▶ Assigned task
Check each line of the records below and collect those that include the word "lambda".
:: Input ::
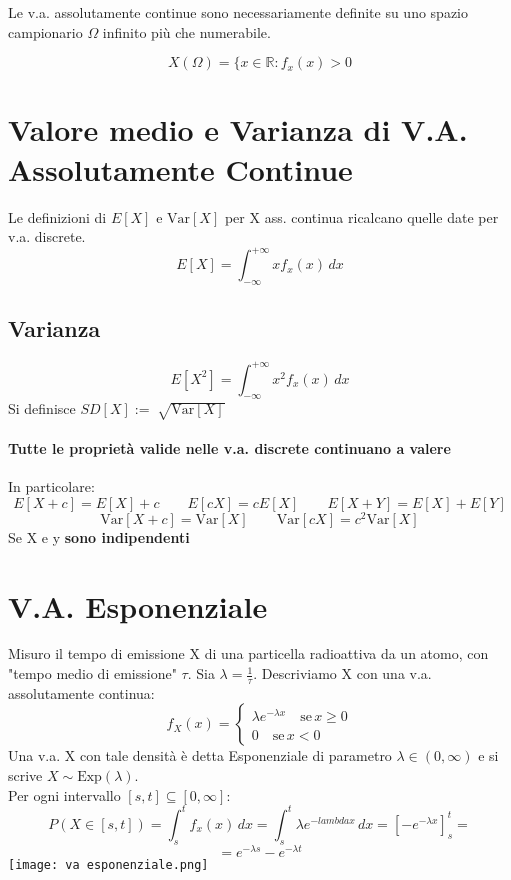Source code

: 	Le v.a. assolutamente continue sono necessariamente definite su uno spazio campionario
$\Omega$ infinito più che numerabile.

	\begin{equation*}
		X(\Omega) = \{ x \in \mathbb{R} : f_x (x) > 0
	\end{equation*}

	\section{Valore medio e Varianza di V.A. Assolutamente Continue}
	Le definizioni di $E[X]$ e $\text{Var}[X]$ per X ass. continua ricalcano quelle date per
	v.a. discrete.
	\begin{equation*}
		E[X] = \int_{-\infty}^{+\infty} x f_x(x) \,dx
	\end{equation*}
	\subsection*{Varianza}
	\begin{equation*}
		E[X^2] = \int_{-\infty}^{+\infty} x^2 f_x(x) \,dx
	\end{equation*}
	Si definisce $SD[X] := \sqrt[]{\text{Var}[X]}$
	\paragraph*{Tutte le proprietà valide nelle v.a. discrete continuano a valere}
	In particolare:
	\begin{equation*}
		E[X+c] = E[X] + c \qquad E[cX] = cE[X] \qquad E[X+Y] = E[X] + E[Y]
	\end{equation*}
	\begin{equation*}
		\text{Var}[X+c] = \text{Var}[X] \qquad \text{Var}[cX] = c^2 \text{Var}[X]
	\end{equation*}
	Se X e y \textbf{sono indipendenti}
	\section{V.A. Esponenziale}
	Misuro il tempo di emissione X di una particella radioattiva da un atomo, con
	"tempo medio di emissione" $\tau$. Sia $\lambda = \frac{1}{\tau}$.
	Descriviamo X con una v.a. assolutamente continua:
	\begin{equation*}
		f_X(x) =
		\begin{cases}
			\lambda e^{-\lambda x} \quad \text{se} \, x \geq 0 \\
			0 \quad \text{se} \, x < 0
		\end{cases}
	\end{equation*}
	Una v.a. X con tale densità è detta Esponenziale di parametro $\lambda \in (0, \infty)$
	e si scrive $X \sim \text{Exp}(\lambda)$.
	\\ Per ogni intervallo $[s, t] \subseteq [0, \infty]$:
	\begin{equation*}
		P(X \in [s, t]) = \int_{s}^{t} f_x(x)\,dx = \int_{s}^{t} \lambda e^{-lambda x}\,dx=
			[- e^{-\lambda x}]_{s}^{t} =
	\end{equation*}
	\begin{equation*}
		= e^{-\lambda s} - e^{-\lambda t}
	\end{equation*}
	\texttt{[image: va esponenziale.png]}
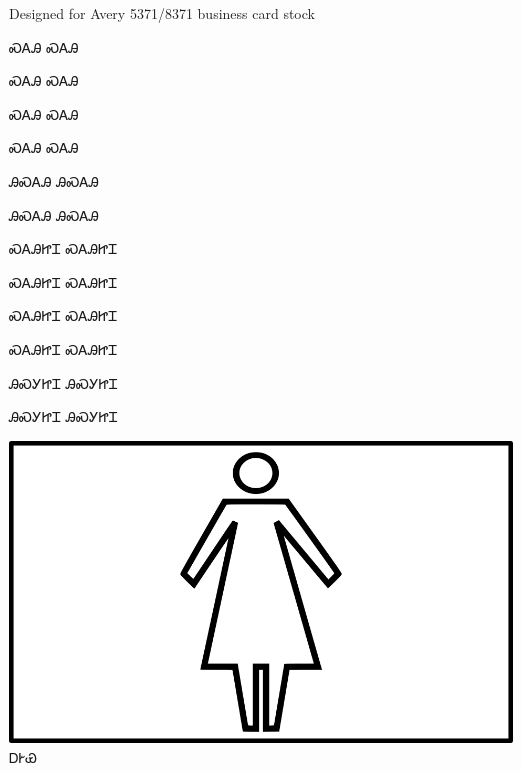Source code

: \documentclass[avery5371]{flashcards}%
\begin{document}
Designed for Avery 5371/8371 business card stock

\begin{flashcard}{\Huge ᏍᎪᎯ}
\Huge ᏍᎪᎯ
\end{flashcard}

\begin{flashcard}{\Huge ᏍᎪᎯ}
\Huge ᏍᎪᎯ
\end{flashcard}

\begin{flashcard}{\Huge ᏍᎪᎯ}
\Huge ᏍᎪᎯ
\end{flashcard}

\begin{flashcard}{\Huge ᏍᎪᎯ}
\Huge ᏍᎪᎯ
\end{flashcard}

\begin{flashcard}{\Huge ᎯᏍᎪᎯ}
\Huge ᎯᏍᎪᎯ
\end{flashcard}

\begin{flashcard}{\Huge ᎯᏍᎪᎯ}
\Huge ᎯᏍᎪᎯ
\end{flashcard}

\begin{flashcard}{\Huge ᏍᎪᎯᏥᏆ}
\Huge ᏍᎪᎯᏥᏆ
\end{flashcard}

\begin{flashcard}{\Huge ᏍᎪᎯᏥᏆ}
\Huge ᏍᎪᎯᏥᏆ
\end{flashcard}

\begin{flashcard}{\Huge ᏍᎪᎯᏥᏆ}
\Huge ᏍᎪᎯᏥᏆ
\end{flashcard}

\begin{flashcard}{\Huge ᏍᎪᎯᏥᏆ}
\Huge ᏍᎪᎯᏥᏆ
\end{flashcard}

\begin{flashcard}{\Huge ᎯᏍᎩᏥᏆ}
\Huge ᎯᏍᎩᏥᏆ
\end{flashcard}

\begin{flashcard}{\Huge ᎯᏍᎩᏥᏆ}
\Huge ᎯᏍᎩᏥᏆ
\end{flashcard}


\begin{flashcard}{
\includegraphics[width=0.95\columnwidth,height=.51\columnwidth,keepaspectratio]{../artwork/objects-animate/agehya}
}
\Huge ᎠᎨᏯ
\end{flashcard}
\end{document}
:::
▶ Answer to this problem
	"tempo medio di emissione" $\tau$. Sia $\lambda = \frac{1}{\tau}$.
			\lambda e^{-\lambda x} \quad \text{se} \, x \geq 0 \\
	Una v.a. X con tale densità è detta Esponenziale di parametro $\lambda \in (0, \infty)$
	e si scrive $X \sim \text{Exp}(\lambda)$.
		P(X \in [s, t]) = \int_{s}^{t} f_x(x)\,dx = \int_{s}^{t} \lambda e^{-lambda x}\,dx=
			[- e^{-\lambda x}]_{s}^{t} =
		= e^{-\lambda s} - e^{-\lambda t}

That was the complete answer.